[Dataset entries]
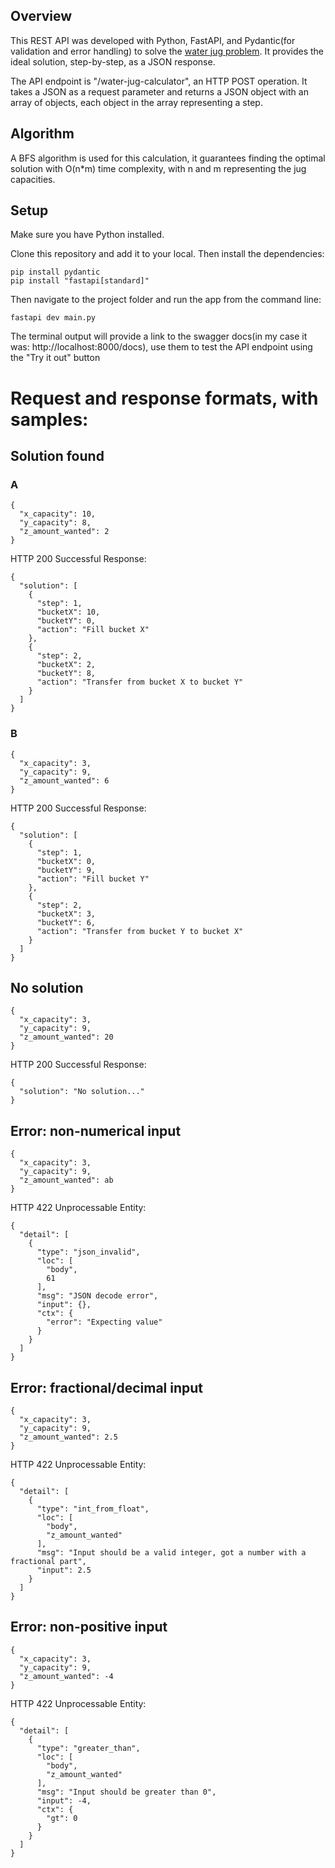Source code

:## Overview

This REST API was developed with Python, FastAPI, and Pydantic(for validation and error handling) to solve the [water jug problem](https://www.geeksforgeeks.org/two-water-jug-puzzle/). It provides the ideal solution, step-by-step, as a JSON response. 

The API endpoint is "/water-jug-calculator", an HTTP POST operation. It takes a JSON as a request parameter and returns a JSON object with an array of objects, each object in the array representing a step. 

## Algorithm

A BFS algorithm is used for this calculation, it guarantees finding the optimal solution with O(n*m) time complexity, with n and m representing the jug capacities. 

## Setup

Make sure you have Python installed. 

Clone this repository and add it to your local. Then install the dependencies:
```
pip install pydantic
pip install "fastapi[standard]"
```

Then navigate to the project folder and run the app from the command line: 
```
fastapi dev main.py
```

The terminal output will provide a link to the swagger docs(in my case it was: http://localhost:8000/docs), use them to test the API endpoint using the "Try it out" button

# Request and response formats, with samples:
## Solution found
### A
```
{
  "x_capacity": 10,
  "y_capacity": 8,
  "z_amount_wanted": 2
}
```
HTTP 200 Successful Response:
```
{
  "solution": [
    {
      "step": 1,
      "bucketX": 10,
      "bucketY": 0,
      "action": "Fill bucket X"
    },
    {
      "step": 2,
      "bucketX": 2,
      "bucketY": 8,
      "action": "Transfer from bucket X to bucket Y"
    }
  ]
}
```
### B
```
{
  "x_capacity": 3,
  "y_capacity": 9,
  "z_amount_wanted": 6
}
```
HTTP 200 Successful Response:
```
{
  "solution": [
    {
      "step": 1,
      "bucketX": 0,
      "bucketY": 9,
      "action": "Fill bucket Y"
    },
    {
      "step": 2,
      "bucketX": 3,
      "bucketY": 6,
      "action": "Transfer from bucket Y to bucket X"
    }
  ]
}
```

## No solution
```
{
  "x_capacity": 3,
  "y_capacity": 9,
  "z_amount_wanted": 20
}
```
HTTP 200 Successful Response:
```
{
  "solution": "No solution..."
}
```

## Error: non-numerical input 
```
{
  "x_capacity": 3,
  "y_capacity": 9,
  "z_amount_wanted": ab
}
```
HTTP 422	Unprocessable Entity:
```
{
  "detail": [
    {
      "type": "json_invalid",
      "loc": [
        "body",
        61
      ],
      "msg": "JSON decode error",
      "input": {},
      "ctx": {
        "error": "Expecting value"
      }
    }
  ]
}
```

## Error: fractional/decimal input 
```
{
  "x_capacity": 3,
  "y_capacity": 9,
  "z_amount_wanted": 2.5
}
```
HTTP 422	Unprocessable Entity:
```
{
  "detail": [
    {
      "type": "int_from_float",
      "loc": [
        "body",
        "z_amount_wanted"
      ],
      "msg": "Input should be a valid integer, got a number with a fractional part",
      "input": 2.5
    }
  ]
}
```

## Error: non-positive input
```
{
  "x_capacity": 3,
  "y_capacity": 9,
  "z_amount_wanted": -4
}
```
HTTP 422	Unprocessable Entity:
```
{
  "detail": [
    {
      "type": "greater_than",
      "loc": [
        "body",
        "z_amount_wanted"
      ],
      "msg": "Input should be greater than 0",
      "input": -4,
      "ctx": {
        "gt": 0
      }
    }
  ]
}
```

*What is needed*. Return each line above where the word "type" shows up.

*Solution for this exercise*.
      "type": "json_invalid",
      "type": "int_from_float",
      "type": "greater_than",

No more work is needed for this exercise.